December 5, 2025

"Ils ont tué les vaches et inculpé l’éleveur pour tentative d’homicide" : près de 800 t de fumier déversées devant la préfecture par des agriculteurs en colère

l’essentiel
La crise agricole en Ariège atteint son paroxysme. L’abattage controversé de 82 vaches saines dans le Doubs a déclenché une manifestation massive d’éleveurs ce jeudi 4 décembre 2025 à 22 h, organisée au dernier moment. Plus de 800 tonnes de fumier ont été déversées devant la préfecture.

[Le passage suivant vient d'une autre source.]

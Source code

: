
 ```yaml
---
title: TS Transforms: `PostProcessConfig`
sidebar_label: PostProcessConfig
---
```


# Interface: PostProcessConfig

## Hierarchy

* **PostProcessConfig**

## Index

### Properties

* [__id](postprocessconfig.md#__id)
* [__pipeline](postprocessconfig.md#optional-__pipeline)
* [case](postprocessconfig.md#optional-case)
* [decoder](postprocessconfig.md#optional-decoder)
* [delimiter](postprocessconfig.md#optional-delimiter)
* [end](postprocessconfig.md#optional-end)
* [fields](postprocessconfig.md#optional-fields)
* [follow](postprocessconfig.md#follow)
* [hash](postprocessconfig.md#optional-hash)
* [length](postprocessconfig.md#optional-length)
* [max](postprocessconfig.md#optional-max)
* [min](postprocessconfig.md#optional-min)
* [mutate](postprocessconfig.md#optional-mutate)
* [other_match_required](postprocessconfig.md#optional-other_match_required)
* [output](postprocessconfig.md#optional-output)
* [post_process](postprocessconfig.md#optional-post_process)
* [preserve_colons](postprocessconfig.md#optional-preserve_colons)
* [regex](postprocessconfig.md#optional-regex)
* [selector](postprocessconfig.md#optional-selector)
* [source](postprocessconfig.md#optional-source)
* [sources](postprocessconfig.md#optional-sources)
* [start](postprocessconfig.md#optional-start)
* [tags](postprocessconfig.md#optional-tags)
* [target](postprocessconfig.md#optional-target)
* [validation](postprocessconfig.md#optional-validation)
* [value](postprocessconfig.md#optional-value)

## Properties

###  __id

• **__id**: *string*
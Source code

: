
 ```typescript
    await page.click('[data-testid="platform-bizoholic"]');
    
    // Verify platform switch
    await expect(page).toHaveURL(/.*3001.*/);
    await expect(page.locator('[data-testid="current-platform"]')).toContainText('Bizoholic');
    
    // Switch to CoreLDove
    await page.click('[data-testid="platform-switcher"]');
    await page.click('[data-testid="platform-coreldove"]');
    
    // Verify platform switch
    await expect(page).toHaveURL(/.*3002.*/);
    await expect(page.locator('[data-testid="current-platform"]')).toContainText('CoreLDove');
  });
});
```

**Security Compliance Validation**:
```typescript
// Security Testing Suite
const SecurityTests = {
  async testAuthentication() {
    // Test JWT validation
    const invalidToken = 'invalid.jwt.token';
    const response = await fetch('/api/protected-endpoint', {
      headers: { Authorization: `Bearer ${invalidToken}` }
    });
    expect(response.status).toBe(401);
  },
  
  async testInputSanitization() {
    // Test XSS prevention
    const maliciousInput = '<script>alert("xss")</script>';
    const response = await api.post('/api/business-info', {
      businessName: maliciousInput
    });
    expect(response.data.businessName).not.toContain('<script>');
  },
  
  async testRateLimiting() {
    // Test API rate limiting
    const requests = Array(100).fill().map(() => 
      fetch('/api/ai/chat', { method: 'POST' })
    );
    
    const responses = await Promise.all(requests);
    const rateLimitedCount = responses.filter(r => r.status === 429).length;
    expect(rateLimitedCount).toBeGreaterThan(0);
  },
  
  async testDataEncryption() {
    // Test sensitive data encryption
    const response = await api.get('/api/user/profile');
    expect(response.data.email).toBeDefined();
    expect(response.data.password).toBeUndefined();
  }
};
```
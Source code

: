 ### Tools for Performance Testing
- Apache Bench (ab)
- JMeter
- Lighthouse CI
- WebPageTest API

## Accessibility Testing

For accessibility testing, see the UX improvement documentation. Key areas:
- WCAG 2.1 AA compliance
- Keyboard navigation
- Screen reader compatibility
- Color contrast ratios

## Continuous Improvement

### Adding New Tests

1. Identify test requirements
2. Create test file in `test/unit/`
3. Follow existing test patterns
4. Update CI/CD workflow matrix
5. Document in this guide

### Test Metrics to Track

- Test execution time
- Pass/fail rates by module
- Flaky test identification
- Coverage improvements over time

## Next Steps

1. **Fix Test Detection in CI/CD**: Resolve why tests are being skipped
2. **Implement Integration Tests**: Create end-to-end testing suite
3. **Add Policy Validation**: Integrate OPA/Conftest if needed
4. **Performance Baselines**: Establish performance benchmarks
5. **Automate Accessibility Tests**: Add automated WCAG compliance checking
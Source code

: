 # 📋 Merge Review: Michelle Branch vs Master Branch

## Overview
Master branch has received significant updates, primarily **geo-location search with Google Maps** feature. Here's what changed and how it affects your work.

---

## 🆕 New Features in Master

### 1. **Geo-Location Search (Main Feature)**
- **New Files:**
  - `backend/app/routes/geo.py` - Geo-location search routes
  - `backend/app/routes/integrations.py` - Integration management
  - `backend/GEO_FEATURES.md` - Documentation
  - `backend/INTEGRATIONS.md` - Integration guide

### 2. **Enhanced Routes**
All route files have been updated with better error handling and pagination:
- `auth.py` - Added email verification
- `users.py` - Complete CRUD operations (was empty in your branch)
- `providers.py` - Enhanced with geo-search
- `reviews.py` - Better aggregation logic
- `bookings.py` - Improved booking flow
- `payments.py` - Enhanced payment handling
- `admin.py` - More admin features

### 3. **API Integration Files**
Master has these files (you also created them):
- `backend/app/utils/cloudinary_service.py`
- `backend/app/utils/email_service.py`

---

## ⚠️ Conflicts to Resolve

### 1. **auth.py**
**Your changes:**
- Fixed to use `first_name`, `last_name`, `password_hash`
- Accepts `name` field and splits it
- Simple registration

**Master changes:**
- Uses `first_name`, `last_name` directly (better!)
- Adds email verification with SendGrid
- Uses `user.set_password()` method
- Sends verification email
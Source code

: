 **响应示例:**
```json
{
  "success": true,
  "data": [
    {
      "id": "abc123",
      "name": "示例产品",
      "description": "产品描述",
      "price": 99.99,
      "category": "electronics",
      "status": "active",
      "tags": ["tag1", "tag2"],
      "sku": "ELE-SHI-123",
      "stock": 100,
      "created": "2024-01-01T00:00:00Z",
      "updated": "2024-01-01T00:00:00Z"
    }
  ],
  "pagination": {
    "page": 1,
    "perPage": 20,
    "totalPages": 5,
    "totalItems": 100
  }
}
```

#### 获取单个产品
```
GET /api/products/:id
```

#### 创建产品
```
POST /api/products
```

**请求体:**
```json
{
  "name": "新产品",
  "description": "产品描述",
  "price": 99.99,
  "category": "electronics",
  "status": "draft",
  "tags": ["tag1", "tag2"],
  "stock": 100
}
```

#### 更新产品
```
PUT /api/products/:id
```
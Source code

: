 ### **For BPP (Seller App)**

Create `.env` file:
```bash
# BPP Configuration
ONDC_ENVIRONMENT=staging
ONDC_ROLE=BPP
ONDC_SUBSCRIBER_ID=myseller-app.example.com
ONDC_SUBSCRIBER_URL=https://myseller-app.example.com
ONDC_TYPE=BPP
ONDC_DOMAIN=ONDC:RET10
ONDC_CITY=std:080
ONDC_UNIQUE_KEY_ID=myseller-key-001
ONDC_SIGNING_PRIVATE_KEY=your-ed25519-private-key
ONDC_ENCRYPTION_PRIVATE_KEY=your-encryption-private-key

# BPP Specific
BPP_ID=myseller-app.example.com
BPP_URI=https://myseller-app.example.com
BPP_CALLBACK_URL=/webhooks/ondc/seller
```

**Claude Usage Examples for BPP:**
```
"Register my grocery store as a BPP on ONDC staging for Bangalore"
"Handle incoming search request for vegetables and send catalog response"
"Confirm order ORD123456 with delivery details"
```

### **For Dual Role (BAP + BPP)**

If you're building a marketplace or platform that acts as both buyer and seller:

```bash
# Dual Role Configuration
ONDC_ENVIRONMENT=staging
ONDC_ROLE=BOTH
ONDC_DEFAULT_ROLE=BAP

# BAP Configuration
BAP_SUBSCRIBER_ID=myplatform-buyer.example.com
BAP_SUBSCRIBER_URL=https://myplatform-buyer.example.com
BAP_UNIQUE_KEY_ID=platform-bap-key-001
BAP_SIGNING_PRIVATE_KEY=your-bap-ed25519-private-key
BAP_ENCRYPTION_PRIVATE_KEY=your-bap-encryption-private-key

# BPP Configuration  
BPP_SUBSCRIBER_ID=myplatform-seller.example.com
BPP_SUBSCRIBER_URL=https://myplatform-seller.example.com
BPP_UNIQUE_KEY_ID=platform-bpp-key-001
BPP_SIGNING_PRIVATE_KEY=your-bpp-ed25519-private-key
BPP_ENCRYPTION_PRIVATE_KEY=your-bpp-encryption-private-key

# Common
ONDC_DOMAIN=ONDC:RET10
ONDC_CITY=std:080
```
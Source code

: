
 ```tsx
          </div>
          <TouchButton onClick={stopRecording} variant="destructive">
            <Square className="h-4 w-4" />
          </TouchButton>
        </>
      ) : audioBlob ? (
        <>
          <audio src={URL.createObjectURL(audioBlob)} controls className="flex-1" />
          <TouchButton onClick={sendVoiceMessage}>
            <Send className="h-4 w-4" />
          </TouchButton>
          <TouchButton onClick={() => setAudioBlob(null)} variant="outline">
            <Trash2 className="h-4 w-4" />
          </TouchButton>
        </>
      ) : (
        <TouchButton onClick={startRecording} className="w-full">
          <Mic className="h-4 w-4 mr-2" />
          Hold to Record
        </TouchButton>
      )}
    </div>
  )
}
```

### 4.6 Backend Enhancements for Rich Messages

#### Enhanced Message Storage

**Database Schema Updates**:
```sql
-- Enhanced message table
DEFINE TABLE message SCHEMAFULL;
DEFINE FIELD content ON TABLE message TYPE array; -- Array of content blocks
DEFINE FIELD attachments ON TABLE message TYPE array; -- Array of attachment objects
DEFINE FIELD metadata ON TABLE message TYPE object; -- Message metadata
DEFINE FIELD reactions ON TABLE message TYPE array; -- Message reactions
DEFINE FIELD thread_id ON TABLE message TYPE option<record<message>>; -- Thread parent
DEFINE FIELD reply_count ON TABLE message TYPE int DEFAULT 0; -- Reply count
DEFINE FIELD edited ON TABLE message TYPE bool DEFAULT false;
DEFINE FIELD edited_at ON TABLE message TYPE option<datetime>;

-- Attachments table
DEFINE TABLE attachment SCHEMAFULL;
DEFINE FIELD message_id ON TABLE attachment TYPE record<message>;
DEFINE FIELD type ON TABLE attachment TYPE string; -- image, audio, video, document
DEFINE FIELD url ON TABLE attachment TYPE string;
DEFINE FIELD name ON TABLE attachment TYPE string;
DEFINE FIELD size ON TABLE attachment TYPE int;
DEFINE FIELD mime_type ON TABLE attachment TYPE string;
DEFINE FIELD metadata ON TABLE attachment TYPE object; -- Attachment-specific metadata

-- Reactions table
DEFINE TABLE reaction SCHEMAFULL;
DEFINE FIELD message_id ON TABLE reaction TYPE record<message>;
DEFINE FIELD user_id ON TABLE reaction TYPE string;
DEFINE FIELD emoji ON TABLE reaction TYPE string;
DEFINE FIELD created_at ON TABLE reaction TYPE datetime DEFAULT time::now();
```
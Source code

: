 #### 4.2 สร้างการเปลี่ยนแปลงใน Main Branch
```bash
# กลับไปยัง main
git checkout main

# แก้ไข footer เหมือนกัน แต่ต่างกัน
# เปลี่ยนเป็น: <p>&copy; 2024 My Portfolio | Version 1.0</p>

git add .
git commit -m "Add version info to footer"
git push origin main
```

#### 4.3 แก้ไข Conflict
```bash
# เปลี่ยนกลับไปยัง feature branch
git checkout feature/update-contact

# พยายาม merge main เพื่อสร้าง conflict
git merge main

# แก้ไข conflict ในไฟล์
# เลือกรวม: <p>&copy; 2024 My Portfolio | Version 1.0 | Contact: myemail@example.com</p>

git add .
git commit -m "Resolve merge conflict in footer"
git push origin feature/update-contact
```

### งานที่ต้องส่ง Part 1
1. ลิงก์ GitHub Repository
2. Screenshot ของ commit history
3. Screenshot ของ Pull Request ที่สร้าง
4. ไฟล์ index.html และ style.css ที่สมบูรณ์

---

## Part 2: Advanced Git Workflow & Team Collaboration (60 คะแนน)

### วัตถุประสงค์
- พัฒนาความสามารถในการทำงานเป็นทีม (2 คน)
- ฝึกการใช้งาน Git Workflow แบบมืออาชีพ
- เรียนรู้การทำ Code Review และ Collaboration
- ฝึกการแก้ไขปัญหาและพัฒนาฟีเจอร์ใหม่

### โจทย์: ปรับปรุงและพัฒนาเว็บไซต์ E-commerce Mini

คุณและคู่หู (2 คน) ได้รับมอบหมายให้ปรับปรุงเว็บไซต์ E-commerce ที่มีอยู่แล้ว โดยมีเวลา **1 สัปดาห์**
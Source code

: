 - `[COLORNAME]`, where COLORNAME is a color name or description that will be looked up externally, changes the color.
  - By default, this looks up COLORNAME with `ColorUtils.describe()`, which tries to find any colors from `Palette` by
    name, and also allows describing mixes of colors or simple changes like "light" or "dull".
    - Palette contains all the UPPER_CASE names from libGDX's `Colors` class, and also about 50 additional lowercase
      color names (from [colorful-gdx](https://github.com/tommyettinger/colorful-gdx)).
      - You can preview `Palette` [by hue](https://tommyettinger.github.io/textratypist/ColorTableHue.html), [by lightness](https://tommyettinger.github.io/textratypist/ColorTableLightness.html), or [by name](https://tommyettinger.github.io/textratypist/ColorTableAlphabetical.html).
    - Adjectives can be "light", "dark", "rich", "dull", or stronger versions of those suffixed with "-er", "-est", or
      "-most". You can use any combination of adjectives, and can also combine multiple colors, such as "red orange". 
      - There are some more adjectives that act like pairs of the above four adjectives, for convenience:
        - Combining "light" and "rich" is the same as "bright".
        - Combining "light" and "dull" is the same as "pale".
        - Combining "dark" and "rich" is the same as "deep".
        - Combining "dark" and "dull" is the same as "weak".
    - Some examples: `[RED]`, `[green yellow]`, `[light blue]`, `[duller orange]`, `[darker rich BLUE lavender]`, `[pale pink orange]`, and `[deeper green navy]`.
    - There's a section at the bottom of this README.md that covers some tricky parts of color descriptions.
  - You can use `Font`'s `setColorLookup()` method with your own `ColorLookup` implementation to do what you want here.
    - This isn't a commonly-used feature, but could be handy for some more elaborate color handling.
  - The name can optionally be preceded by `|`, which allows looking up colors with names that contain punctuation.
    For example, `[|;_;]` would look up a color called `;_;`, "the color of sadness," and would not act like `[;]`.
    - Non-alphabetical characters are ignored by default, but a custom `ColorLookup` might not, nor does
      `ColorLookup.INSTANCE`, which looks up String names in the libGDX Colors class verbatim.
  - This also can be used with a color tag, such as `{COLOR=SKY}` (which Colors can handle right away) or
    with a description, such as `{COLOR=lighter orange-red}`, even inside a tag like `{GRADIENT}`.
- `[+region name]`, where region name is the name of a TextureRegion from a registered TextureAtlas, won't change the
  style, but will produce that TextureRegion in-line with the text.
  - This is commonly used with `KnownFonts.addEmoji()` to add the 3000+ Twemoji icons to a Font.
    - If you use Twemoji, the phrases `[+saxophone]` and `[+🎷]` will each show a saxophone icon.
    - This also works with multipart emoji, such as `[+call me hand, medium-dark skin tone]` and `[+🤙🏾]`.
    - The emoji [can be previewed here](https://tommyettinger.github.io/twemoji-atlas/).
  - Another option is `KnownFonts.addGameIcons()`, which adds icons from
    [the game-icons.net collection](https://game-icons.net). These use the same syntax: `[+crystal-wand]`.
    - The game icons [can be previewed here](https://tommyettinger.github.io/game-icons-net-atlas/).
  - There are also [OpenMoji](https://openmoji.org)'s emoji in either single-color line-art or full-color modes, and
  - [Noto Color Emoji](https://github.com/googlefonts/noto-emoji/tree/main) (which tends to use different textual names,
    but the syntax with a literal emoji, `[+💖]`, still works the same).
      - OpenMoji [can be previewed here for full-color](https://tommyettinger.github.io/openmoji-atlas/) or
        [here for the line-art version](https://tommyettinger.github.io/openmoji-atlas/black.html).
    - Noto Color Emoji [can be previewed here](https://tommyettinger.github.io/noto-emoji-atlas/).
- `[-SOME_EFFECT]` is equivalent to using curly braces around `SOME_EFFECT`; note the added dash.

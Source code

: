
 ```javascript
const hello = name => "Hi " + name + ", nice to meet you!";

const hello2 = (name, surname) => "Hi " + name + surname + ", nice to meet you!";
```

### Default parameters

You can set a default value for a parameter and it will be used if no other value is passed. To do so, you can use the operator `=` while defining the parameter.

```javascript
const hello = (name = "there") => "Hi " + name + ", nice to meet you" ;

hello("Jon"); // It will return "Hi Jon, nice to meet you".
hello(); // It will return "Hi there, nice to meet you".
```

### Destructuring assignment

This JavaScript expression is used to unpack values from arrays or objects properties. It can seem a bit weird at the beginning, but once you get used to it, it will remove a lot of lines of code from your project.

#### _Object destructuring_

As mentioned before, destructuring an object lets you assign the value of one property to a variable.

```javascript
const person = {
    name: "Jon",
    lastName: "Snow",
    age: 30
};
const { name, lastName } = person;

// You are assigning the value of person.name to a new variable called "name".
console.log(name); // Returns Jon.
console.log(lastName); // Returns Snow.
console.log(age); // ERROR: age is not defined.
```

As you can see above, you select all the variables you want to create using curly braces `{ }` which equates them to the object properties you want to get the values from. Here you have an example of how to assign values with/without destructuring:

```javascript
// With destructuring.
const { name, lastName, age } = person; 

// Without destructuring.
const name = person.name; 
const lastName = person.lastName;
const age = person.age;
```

“Exaspération”, “sidération”, “manque de considération” : pour Sébastien Durand, chef de file de la Coordination rurale de l’Ariège, “C’est la goutte d’eau qui fait déborder le vase, et un ras-le-bol général” que les éleveurs du territoire sont venus exprimer ce jeudi 4 décembre. Ce qui a fait sauter la goupille : l’abattage de 82 vaches saines, à cause d’une suspicion de DNC sur l’une d’entre elles dans le Doubs. Un abattage qui s’est déroulé sur des vaches vaccinées, alors même que le tribunal de Besançon était en train d’examiner un référé déposé contre cette mesure, par la Confédération paysanne et la Coordination rurale.

“C’est la première fois depuis le début de la crise de la dermatose nodulaire (DNC), qu’ordre est donné à la police d’intervenir pour permettre aux services vétérinaires d’abattre la totalité du troupeau, alors même qu’un référé est en cours d’audience. Et ce qui est inédit, relate Sébastien Durand, c’est que le tribunal a jugé qu’il n’était pas compétent pour prendre une décision. Ils ont tué les vaches, et inculpé l’éleveur pour tentative d’homicide”.

“L’État ne nous respecte plus”

Suite à l’appel à manifester lancé par la Coordination rurale – massivement relayé par la Confédération paysanne – près d’une centaine d’éleveurs se sont rassemblés devant la préfecture de l’Ariège ce jeudi 4 décembre 2025 aux alentours de 22 heures. Une manifestation organisée “au dernier moment”. Durant plusieurs minutes une cinquantaine d’engins ont défilé sur les allées de Villote, captivant les passants, avant de se rendre devant la préfecture. L’objectif : marquer de manière symbolique une colère grandissante. Une colère qui s’est matérialisée par le déversement de plus de 800 tonnes de fumier et gravats devant le bâtiment de la préfecture.

Près de 800 tonnes de fumiers ont été déversées.
Près de 800 tonnes de fumiers ont été déversées.
Stéphanie Leborne

“Là on ne peut plus. On veut alerter l’État, qui n’a plus de respect envers nous, donc on lui rend la pareille. On est au bord du gouffre, c’est une catastrophe, avec le nombre d’heures qu’on fait tous les jours, on ne peut plus, on ne se fait pas chier 80 heures par semaine pour crever”, reprend Sébastien Durand.

Une rencontre avec le préfet

Une autre mesure a mis le feu aux poudres : les nouvelles conditions d’accès à une indemnisation destinée à compenser les difficultés liées aux zones réglementées. Ces zones, instaurées pour lutter contre la dermatose nodulaire, compliquent en effet fortement la circulation des troupeaux. Les vaches estivées en zone DNC ne peuvent plus regagner leur étable située en zone indemne.

Près d’une centaine d’éleveurs se sont rassemblés devant la préfecture de l’Ariège.
Près d’une centaine d’éleveurs se sont rassemblés devant la préfecture de l’Ariège.
Stéphanie Leborne

“Tous ceux qui ont leurs animaux bloqués en zone réglementée alors que leur siège d’exploitation se trouve en zone indemne ne peuvent pas les faire rentrer. Certains n’ont que 2 km à parcourir pour les nourrir, mais d’autres doivent en faire 40”, souligne Sébastien Durand. Pour répondre à cette situation, l’État s’était engagé à verser une aide de 2 € par animal et par jour.

Mais un nouveau critère vient tout remettre en question : “Pour toucher cette aide, les agriculteurs doivent fournir un contrat de mise en pension. Or personne ne peut produire un tel document puisque les bêtes se trouvent sur les terrains mêmes des éleveurs”, dénoncent-ils. Pendant plusieurs heures, jusque tard dans la soirée, les agriculteurs ont fait le tour de la préfecture, y déversant des centaines de tonnes de fumier. Le nouveau préfet de l’Ariège, Hervé Brabant, est allé à la rencontre des syndicats au cours de la soirée.